Damon frowned, rubbing his forefinger and thumb along his chin and jaw, until he could press along the tendons over his temporomandibular joints, squeezing at them to relax a bit of the tension making his head and neck kink up in irritating knots. Unfortunately, Rian had a point.

That didn’t mean there was nothing they could do about it.

He tossed his head, turning in the cramped space—and trying his damnedest not to bump up against something that looked like a department store mannequin made out of barbed wire, and something else that looked like...he didn’t know, but it seemed fragile and he’d probably break it. “C’mon.”

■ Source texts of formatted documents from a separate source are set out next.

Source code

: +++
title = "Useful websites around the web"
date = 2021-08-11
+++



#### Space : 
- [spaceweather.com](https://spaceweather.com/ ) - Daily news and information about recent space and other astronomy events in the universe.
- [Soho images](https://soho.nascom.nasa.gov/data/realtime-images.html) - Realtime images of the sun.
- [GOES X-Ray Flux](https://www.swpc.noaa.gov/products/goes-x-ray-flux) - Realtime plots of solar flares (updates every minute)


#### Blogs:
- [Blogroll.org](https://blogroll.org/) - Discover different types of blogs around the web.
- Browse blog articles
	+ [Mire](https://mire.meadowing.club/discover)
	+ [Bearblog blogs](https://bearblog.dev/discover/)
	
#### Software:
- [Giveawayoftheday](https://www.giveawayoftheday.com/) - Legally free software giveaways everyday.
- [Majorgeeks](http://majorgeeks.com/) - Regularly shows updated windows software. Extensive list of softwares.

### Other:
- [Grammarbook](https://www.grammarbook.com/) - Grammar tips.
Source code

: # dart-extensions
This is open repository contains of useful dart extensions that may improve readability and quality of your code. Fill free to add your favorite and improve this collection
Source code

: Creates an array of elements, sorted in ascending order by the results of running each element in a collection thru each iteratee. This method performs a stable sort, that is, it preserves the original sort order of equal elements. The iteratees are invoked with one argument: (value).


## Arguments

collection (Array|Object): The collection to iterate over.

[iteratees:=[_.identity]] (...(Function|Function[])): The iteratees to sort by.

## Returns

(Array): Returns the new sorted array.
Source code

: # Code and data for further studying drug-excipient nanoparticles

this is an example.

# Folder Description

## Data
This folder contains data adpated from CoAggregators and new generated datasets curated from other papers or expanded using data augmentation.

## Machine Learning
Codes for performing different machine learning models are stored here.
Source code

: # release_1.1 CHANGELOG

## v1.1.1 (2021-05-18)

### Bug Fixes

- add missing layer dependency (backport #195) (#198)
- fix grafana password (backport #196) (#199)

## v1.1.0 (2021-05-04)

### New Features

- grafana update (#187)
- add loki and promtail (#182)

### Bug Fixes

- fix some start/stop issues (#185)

“What?” drifted after him. “Why? Where are we going?”

“To talk to Walden,” Damon said grimly, ducking through the door and into the broader, neater space of the art classroom, long wooden worktables arranged in ordered rows and dotted with various student projects in progress. “And get to the bottom of this.”

As he threaded through the tables toward the classroom door, though, the faint sound of soft sandaled footsteps followed, then the creak of the workroom door closing, before Rian’s thrumming voice called his name softly, almost too sweetly.

“Damon?”

Damon stopped, keeping his back to Rian. Something about his name in that luring, richly enticing voice was even more irritating than the haughty, scathing sarcasm.